I get that this is the intuition, but an actual implementation would have to save and propagate the snapshot forward from the last time JS runs, right?
21:03
<littledan>
I find it easiest to think of everything as descending from a root context like that, even if it's empty. OTel does the same thing too with ROOT_CONTEXT being an empty map.
Sounds like we’re agreeing? (Except I would say that the browser could put stuff in the root context, and different realms could have different root contexts)
21:07
<Stephen Belanger>
Thinking about people making mistakes or not knowing how to reason about it, or which to pick - I generally expect this to be more of an advanced user feature. I know Shu and others were concerned about the possibility of detrimental performance due to propagating way too many variables. This may not be as "here be dragons" as, say, FinalizationRegistry, but a caveat emptor may still be in order for anyone considering introducing a new variable. I think a bigger concern is cargo-culting snapshot/wrap calls everywhere, and given that even we don't know what the right context is, it seems highly unlikely ordinary users will be able to make heads or tails of it.
Propagating too many variables? It propagates exactly as many as flow-around does. It just flows in a different way. 🤷
21:08
<Stephen Belanger>
I get that this is the intuition, but an actual implementation would have to save and propagate the snapshot forward from the last time JS runs, right?
Yes. You follow the causality back to the last point JS was running and capture there.
21:08
<Steve Hicks>
Sorry, I meant Shu's concern with AsyncContext at all, not with a specific flow type
21:10
<Stephen Belanger>
Sounds like we’re agreeing? (Except I would say that the browser could put stuff in the root context, and different realms could have different root contexts)
Yes, generally agreeing. Though I don't feel I'm familiar enough with the intricacies of realms to say if each should get its own context or if it should be considered an additional empty node which descends from the root which initiated the realm?
21:10
<Stephen Belanger>
Sorry, I meant Shu's concern with AsyncContext at all, not with a specific flow type
Ah, yeah, that's why a few userland implementations had gone for the Context Frame idea so you only need to propagate a single frame which contains a bunch of variable states within.
21:11
<Stephen Belanger>
With that it's just a pointer copy.
21:11
<Stephen Belanger>
Which, from what I understand, is roughly what AsyncContext is doing too.
22:59
<Steve Hicks>
Which, from what I understand, is roughly what AsyncContext is doing too.
Right, I think that's one of the major concerns with anything more involved.
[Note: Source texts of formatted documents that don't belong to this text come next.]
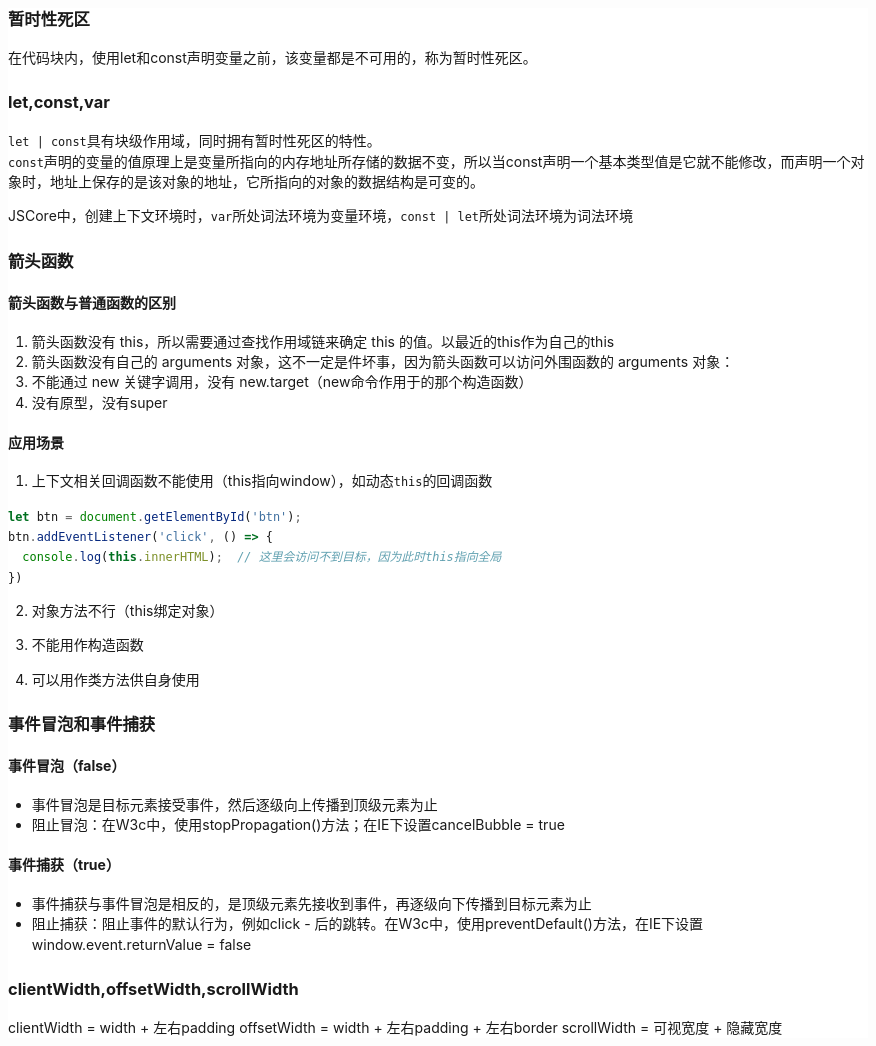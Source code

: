 ### 暂时性死区
在代码块内，使用let和const声明变量之前，该变量都是不可用的，称为暂时性死区。

### let,const,var
`let | const`具有块级作用域，同时拥有暂时性死区的特性。  
`const`声明的变量的值原理上是变量所指向的内存地址所存储的数据不变，所以当const声明一个基本类型值是它就不能修改，而声明一个对象时，地址上保存的是该对象的地址，它所指向的对象的数据结构是可变的。

JSCore中，创建上下文环境时，`var`所处词法环境为变量环境，`const | let`所处词法环境为词法环境

### 箭头函数

#### 箭头函数与普通函数的区别

1. 箭头函数没有 this，所以需要通过查找作用域链来确定 this 的值。以最近的this作为自己的this
2. 箭头函数没有自己的 arguments 对象，这不一定是件坏事，因为箭头函数可以访问外围函数的 arguments 对象：
3. 不能通过 new 关键字调用，没有 new.target（new命令作用于的那个构造函数）
4. 没有原型，没有super

#### 应用场景

1. 上下文相关回调函数不能使用（this指向window），如动态`this`的回调函数

```js
let btn = document.getElementById('btn');
btn.addEventListener('click', () => {
  console.log(this.innerHTML);	// 这里会访问不到目标，因为此时this指向全局
})
```

2. 对象方法不行（this绑定对象）

3. 不能用作构造函数

4. 可以用作类方法供自身使用

### 事件冒泡和事件捕获

#### 事件冒泡（false）

  - 事件冒泡是目标元素接受事件，然后逐级向上传播到顶级元素为止
  - 阻止冒泡：在W3c中，使用stopPropagation()方法；在IE下设置cancelBubble = true

#### 事件捕获（true）

  - 事件捕获与事件冒泡是相反的，是顶级元素先接收到事件，再逐级向下传播到目标元素为止
  - 阻止捕获：阻止事件的默认行为，例如click - <a>后的跳转。在W3c中，使用preventDefault()方法，在IE下设置window.event.returnValue = false

### clientWidth,offsetWidth,scrollWidth

  clientWidth = width + 左右padding 
  offsetWidth = width + 左右padding + 左右border 
  scrollWidth = 可视宽度 + 隐藏宽度
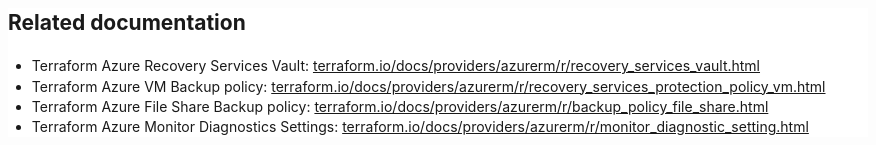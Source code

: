 
## Related documentation

- Terraform Azure Recovery Services Vault: [terraform.io/docs/providers/azurerm/r/recovery_services_vault.html](https://www.terraform.io/docs/providers/azurerm/r/recovery_services_vault.html)
- Terraform Azure VM Backup policy: [terraform.io/docs/providers/azurerm/r/recovery_services_protection_policy_vm.html](https://www.terraform.io/docs/providers/azurerm/r/recovery_services_protection_policy_vm.html)
- Terraform Azure File Share Backup policy: [terraform.io/docs/providers/azurerm/r/backup_policy_file_share.html](https://www.terraform.io/docs/providers/azurerm/r/backup_policy_file_share.html)
- Terraform Azure Monitor Diagnostics Settings: [terraform.io/docs/providers/azurerm/r/monitor_diagnostic_setting.html](https://www.terraform.io/docs/providers/azurerm/r/monitor_diagnostic_setting.html)

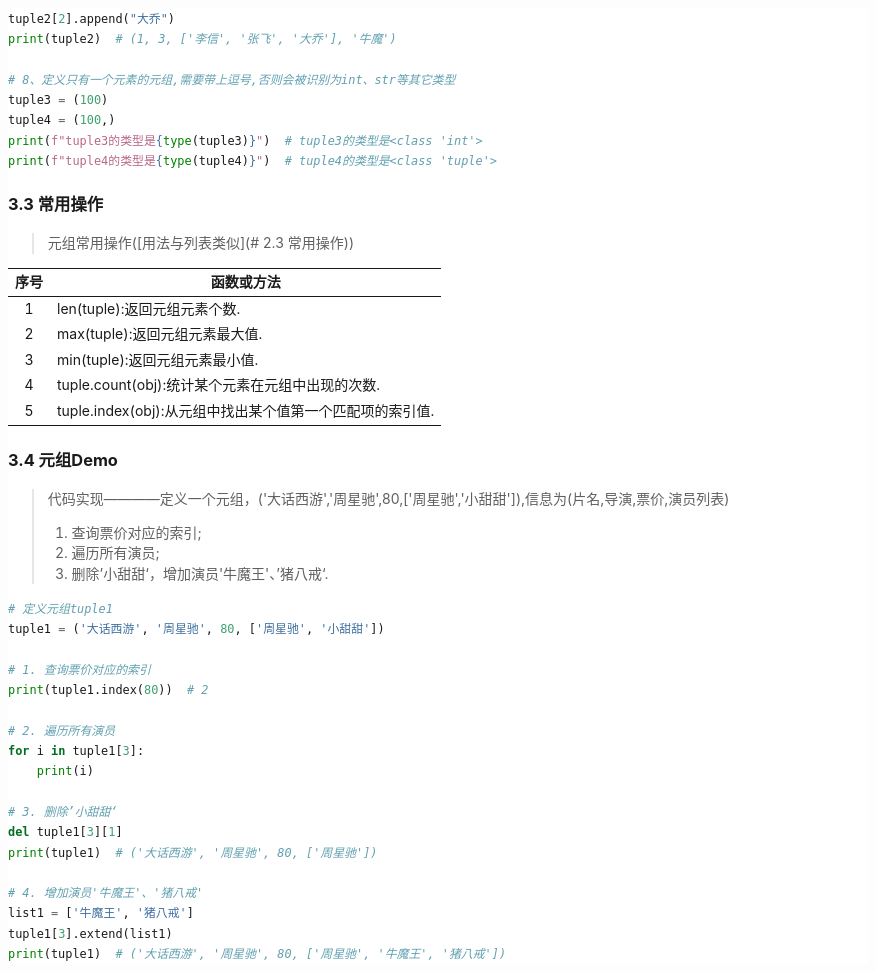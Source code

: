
 ```py
tuple2[2].append("大乔")
print(tuple2)  # (1, 3, ['李信', '张飞', '大乔'], '牛魔')

# 8、定义只有一个元素的元组,需要带上逗号,否则会被识别为int、str等其它类型
tuple3 = (100)
tuple4 = (100,)
print(f"tuple3的类型是{type(tuple3)}")  # tuple3的类型是<class 'int'>
print(f"tuple4的类型是{type(tuple4)}")  # tuple4的类型是<class 'tuple'>
```



### 3.3 常用操作

> 元组常用操作([用法与列表类似](# 2.3 常用操作))

| 序号 | 函数或方法                                               |
| :--: | -------------------------------------------------------- |
|  1   | len(tuple):返回元组元素个数.                             |
|  2   | max(tuple):返回元组元素最大值.                           |
|  3   | min(tuple):返回元组元素最小值.                           |
|  4   | tuple.count(obj):统计某个元素在元组中出现的次数.         |
|  5   | tuple.index(obj):从元组中找出某个值第一个匹配项的索引值. |



### 3.4 元组Demo

> 代码实现————定义一个元组，('大话西游','周星驰',80,['周星驰','小甜甜']),信息为(片名,导演,票价,演员列表)
>
> 1. 查询票价对应的索引;
> 2. 遍历所有演员;
> 3. 删除’小甜甜‘，增加演员'牛魔王'、’猪八戒‘.

```py
# 定义元组tuple1
tuple1 = ('大话西游', '周星驰', 80, ['周星驰', '小甜甜'])

# 1. 查询票价对应的索引
print(tuple1.index(80))  # 2

# 2. 遍历所有演员
for i in tuple1[3]:
    print(i)
    
# 3. 删除’小甜甜‘
del tuple1[3][1]
print(tuple1)  # ('大话西游', '周星驰', 80, ['周星驰'])

# 4. 增加演员'牛魔王'、'猪八戒'
list1 = ['牛魔王', '猪八戒']
tuple1[3].extend(list1)
print(tuple1)  # ('大话西游', '周星驰', 80, ['周星驰', '牛魔王', '猪八戒'])
```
In theory, it would be great if we could define complex merge strategies to get exactly the correct value all the time, but in practice the budget we're working with is very small and if it costs more than a simple pointer copy (regardless of the number of vars) then the budget's already gone.
23:07
<Stephen Belanger>
Well, through flow only needs a pointer copy too. It's when you want to mix flows where it gets more expensive. That having been said though, I don't really agree with the assertion that it always needs to be that absolute minimum cost as if the flow that produces doesn't match the user need then it's just pushing the cost out to the edges where it typically is even more expensive.
23:09
<Stephen Belanger>
Literally every Fortune 500 company is doing context management with Node.js at the least via an installed APM product. Optimizing for the cost of those expected flows will significantly reduce cloud costs across the industry.